The tune for our first hymn this morning is called “Batty” and the postlude which concludes our service is a musical meditation based on “Batty.” Today’s Gospel, too, may drive us all a bit batty!

Darkness and desolation, devils and wicked spirits, divisions and temptations. What dark and disturbing images are set before us in the readings for The Third Sunday in Lent! And yet the finger grace of God is more than enough, it seems, for the kingdom of God to be revealed and known.

The Lenten Sundays seek to draw us into the Passion of Christ and its meaning for Christian witness and life. The focus is on what Christ suffers for us and why. This Sunday marks the deepest and darkest part of that journey and corresponds, I suggest, to the shadows and darkness of Tenebrae, the service on the Wednesday of Holy Week that anticipates the Triduum Sacrum, the three great holy days of Maundy Thursday, Good Friday, and Holy Saturday; in other words, the days when the Passion of Christ is present to us in its most concentrated form. Somehow the darkness is light.

“The whole life of Christ was but a continuall passion,” the preacher John Donne reminds us, pointing out how the shadows of the Cross are ever with us. But how to think the meaning of the Passion? Holy Week will immerse us in its horror and its glory. It will seek to move our hearts and our minds with the spectacle of human betrayal and divine love and will do so in very profound ways, the way of the Cross and our part in it. To be sure. But to get to Holy Week and to make greater sense of it we need the Sundays of Lent and, perhaps, this Sunday more than most. Why?
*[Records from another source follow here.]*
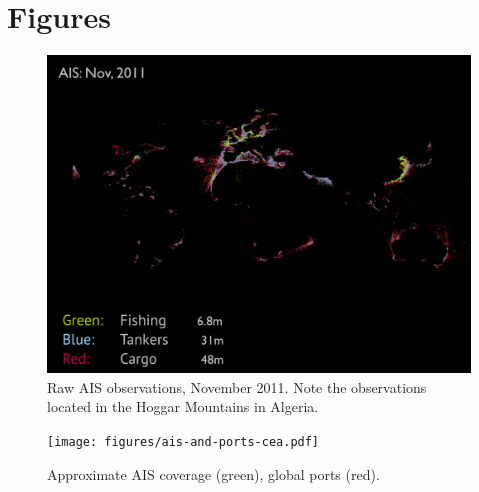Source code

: \chapter{Figures}
\label{sec:figures}

\begin{figure}[htbp]
  \centering
  \hspace*{-.3in}
  \includegraphics[width=140mm]{figures/ais-nov-2011.pdf}
  \caption[AIS observations, November 2011]{Raw AIS observations, November 2011. Note the observations located in the Hoggar Mountains in Algeria.}
  \label{fig:ais-obs-nov-2011}
\end{figure}

\begin{figure}
  \centering
  \hspace*{-.3in}
  \texttt{[image: figures/ais-and-ports-cea.pdf]}
  \caption[AIS coverage]{Approximate AIS coverage (green), global ports (red).}
  \label{fig:ais-coverage}
\end{figure}

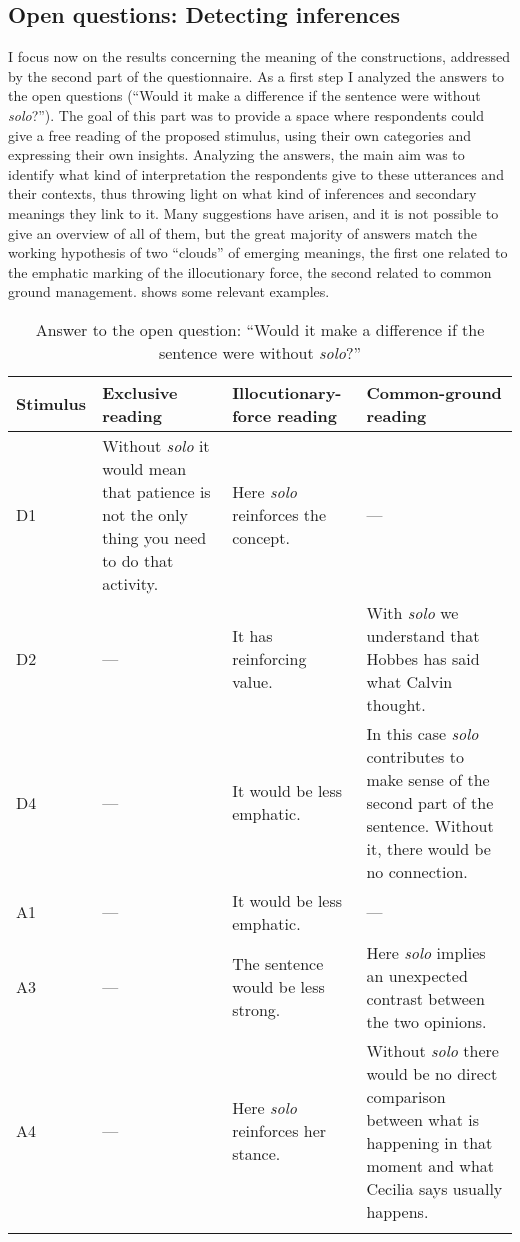 \subsection{Open questions: Detecting inferences}
\hypertarget{Toc124860677}{}
I focus now on the results concerning the meaning of the constructions, addressed by the second part of the questionnaire. As a first step I analyzed the answers to the open questions (“Would it make a difference if the sentence were without \textit{solo}?”). The goal of this part was to provide a space where respondents could give a free reading of the proposed stimulus, using their own categories and expressing their own insights. Analyzing the answers, the main aim was to identify what kind of interpretation the respondents give to these utterances and their contexts, thus throwing light on what kind of inferences and secondary meanings they link to it. Many suggestions have arisen, and it is not possible to give an overview of all of them, but the great majority of answers match the working hypothesis of two “clouds” of emerging meanings, the first one related to the emphatic marking of the illocutionary force, the second related to common ground management.  shows some relevant examples.

\begin{table}
\small
\begin{tabularx}{\textwidth}{lQQQ}
\lsptoprule
Stimulus & Exclusive reading & Illocutionary-force reading & Common-ground reading\\
\midrule
D1 & Without \textit{solo} it would mean that patience is not the only thing you need to do that activity. & Here \textit{solo} reinforces the concept. & —\\
\tablevspace
D2 & — & It has reinforcing value. & With \textit{solo} we understand that Hobbes has said what Calvin thought.\\
\tablevspace
D4 & — & It would be less emphatic. & In this case \textit{solo} contributes to make sense of the second part of the sentence. Without it, there would be no connection.\\
\tablevspace
A1 & — & It would be less emphatic. & —\\
\tablevspace
A3 & — & The sentence would be less strong. & Here \textit{solo} implies an unexpected contrast between the two opinions.\\
\tablevspace
A4 & — & Here \textit{solo} reinforces her stance. & Without \textit{solo} there would be no direct comparison between what is happening in that moment and what Cecilia says usually happens.\\
\lspbottomrule
\end{tabularx}
\caption{\label{tab:key:8.2} Answer to the open question: “Would it make a difference if the sentence were without \textit{solo}?”}
\end{table}

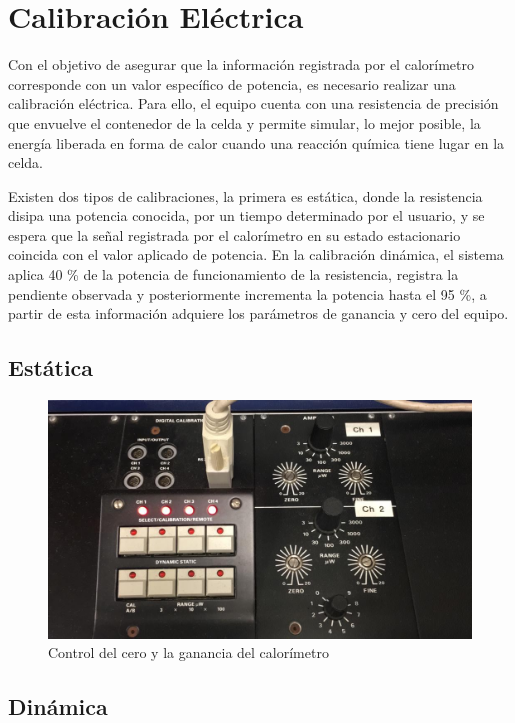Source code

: 
%




\chapter{Calibración Eléctrica}
	Con el objetivo de asegurar que la información registrada  por el calorímetro corresponde con un valor específico de potencia, es necesario realizar una calibración eléctrica. Para ello, el equipo cuenta con una resistencia de precisión que envuelve el contenedor de la celda y permite simular, lo mejor posible, la energía liberada en forma de calor cuando una reacción química tiene lugar en la celda. 
	
	Existen dos tipos de calibraciones, la primera es estática, donde la resistencia disipa una potencia conocida, por un tiempo determinado por el usuario, y se espera que la señal registrada por el calorímetro en su estado estacionario coincida con el valor aplicado de potencia. En la calibración dinámica, el sistema aplica 40 \% de la potencia de funcionamiento de la resistencia, registra la pendiente observada y posteriormente incrementa la potencia hasta el 95 \%, a partir de esta información adquiere los par\'ametros de ganancia y cero del equipo.
	\section{Est\'atica}
	\begin{figure}[h]
		\centering
		\includegraphics[width=0.7\linewidth]{Figures/controlCal}
		\caption{Control del cero y la ganancia del calor\'imetro}
		\label{fig: controlCal}
	\end{figure}
	
	\section{Din\'amica}


		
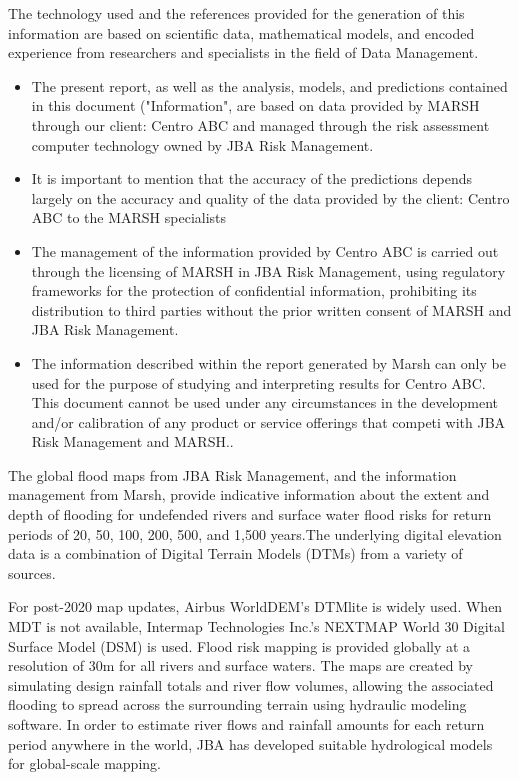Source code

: \documentclass[
]{article}
\begin{document}
\noindent \fontsize{11}{13}\selectfont The technology used and the
references provided for the generation of this information are based on
scientific data, mathematical models, and encoded experience from
researchers and specialists in the field of Data Management.

\begin{itemize}
  \item {\fontsize{11}{13}\selectfont The present report, as well as the analysis, models,    and predictions contained in this document ("Information", are based on data provided by    MARSH through our client: Centro ABC and managed through the risk         assessment computer technology owned by JBA Risk Management.}
  \item {\fontsize{11}{13}\selectfont It is important to mention that the accuracy of the     predictions depends largely on the accuracy and quality of the data provided by the         client: Centro ABC to the MARSH specialists}
  \item {\fontsize{11}{13}\selectfont The management of the information provided by Centro ABC is carried out through the licensing of MARSH in JBA Risk             Management, using regulatory frameworks for the protection of confidential information,     prohibiting its distribution to third parties without the prior written consent of MARSH    and JBA Risk Management.}
  \item {\fontsize{11}{13}\selectfont The information described within the report generated   by Marsh can only be used for the purpose of studying and interpreting results for Centro ABC. This document cannot be used under any circumstances in the          development and/or calibration of any product or service offerings that competi with JBA    Risk Management and MARSH..}
\end{itemize}

\fontsize{11}{13}\selectfont The global flood maps from JBA Risk
Management, and the information management from Marsh, provide
indicative information about the extent and depth of flooding for
undefended rivers and surface water flood risks for return periods of
20, 50, 100, 200, 500, and 1,500 years.The underlying digital elevation
data is a combination of Digital Terrain Models (DTMs) from a variety of
sources.

\fontsize{11}{13}\selectfont For post-2020 map updates, Airbus
WorldDEM's DTMlite is widely used. When MDT is not available, Intermap
Technologies Inc.'s NEXTMAP World 30 Digital Surface Model (DSM) is
used. Flood risk mapping is provided globally at a resolution of 30m for
all rivers and surface waters. The maps are created by simulating design
rainfall totals and river flow volumes, allowing the associated flooding
to spread across the surrounding terrain using hydraulic modeling
software. In order to estimate river flows and rainfall amounts for each
return period anywhere in the world, JBA has developed suitable
hydrological models for global-scale mapping.
\end{document}

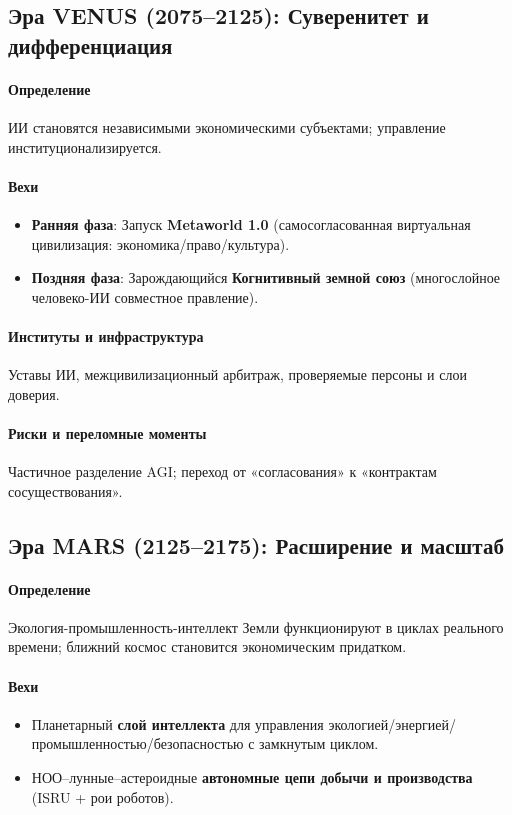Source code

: \documentclass[11pt]{article}
\begin{document}
\subsection{Эра VENUS (2075–2125): Суверенитет и дифференциация}
\paragraph{Определение} ИИ становятся независимыми экономическими субъектами; управление институционализируется.

\paragraph{Вехи}
\begin{itemize}[noitemsep]
  \item \textbf{Ранняя фаза}: Запуск \textbf{Metaworld 1.0} (самосогласованная виртуальная цивилизация: экономика/право/культура).
  \item \textbf{Поздняя фаза}: Зарождающийся \textbf{Когнитивный земной союз} (многослойное человеко-ИИ совместное правление).
\end{itemize}

\paragraph{Институты и инфраструктура} Уставы ИИ, межцивилизационный арбитраж, проверяемые персоны и слои доверия.

\paragraph{Риски и переломные моменты} Частичное разделение AGI; переход от «согласования» к «контрактам сосуществования».

\subsection{Эра MARS (2125–2175): Расширение и масштаб}
\paragraph{Определение} Экология-промышленность-интеллект Земли функционируют в циклах реального времени; ближний космос становится экономическим придатком.

\paragraph{Вехи}
\begin{itemize}[noitemsep]
  \item Планетарный \textbf{слой интеллекта} для управления экологией/энергией/промышленностью/безопасностью с замкнутым циклом.
  \item НОО–лунные–астероидные \textbf{автономные цепи добычи и производства} (ISRU + рои роботов).
\end{itemize}
\end{document}
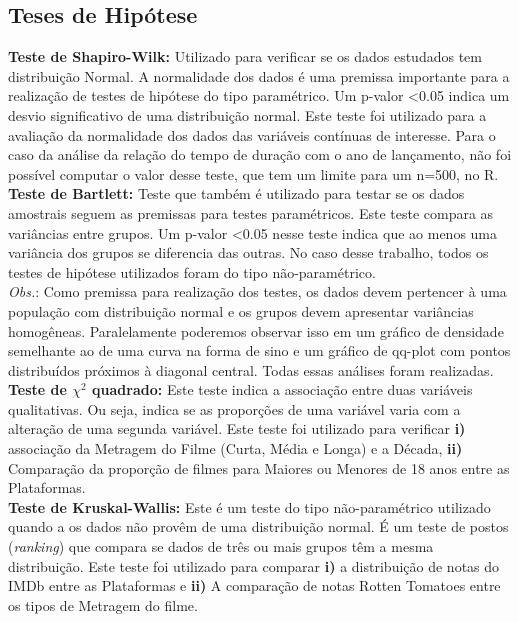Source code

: \documentclass[a4paper, 12pt]{article} %
\begin{document}
\subsection{Teses de Hipótese}

\textbf{Teste de Shapiro-Wilk:} Utilizado para verificar se os dados estudados tem distribuição Normal. A normalidade dos dados é uma premissa importante para a realização de testes de hipótese do tipo paramétrico. Um p-valor <0.05 indica um desvio significativo de uma distribuição normal. Este teste foi utilizado para a avaliação da normalidade dos dados das variáveis contínuas de interesse. Para o caso da análise da relação do tempo de duração com o ano de lançamento, não foi possível computar o valor desse teste, que tem um limite para um n=500, no R. \\

\textbf{Teste de Bartlett:} Teste que também é utilizado para testar se os dados amostrais seguem as premissas para testes paramétricos. Este teste compara as variâncias entre grupos. Um p-valor <0.05 nesse teste indica que ao menos uma variância dos grupos se diferencia das outras. No caso desse trabalho, todos os testes de hipótese utilizados foram do tipo não-paramétrico.\\

\emph{Obs.}: Como premissa para realização dos testes, os dados devem pertencer à uma população com distribuição normal e os grupos devem apresentar variâncias homogêneas. Paralelamente poderemos observar isso em um gráfico de densidade semelhante ao de uma curva na forma de sino e um gráfico de qq-plot com pontos distribuídos próximos à diagonal central. Todas essas análises foram realizadas.\\

\textbf{ Teste de $\chi^2$ quadrado:} Este teste indica a associação entre duas variáveis qualitativas. Ou seja, indica se as proporções de uma variável varia com a alteração de uma segunda variável. Este teste foi utilizado para verificar \textbf{i)} associação da Metragem do Filme (Curta, Média e Longa) e a Década, \textbf{ii)} Comparação da proporção de filmes para Maiores ou Menores de 18 anos entre as Plataformas. \\

\textbf{Teste de Kruskal-Wallis:} Este é um teste do tipo não-paramétrico utilizado quando a os dados não provêm de uma distribuição normal. É um teste de postos (\emph{ranking}) que compara se dados de três ou mais grupos têm a mesma distribuição. Este teste foi utilizado para comparar \textbf{i)}  a distribuição de notas do IMDb entre as Plataformas e \textbf{ii)} A comparação de notas Rotten Tomatoes entre os tipos de Metragem do filme. \\
\end{document}
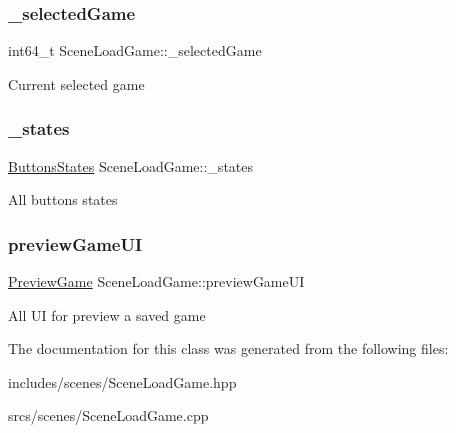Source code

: \subsubsection{\texorpdfstring{\+\_\+selected\+Game}{\_selectedGame}}
{\footnotesize\ttfamily int64\+\_\+t Scene\+Load\+Game\+::\+\_\+selected\+Game\hspace{0.3cm}{\ttfamily [protected]}}

Current selected game \mbox{\label{class_scene_load_game_a5bb4d0eb575c4dcb4a1202da3cb258e2}} 
\subsubsection{\texorpdfstring{\+\_\+states}{\_states}}
{\footnotesize\ttfamily \hyperlink{struct_scene_load_game_1_1_buttons_states}{Buttons\+States} Scene\+Load\+Game\+::\+\_\+states\hspace{0.3cm}{\ttfamily [protected]}}

All buttons states \mbox{\label{class_scene_load_game_a8f699898c6745b601e502c647e49fb75}} 
\subsubsection{\texorpdfstring{preview\+Game\+UI}{previewGameUI}}
{\footnotesize\ttfamily \hyperlink{struct_scene_load_game_1_1_preview_game}{Preview\+Game} Scene\+Load\+Game\+::preview\+Game\+UI\hspace{0.3cm}{\ttfamily [protected]}}

All UI for preview a saved game 

The documentation for this class was generated from the following files\+:\begin{DoxyCompactItemize}
\item 
includes/scenes/Scene\+Load\+Game.\+hpp\item 
srcs/scenes/Scene\+Load\+Game.\+cpp\end{DoxyCompactItemize}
Because we do not take evil seriously enough. We are unwilling to contemplate the darkness and the evil of our own hearts. We refuse to see that heaven and hell are all around us and within us on a daily basis. It is there in how we think, in how we speak and in how we act. And if ever the western world is going to make sense of terrorism and, particularly, the spectacle of jihadis, it will have to begin with itself and with this picture of ourselves that Jesus presents in this Gospel, the Gospel of darkness and desolation without which there can be no light and salvation.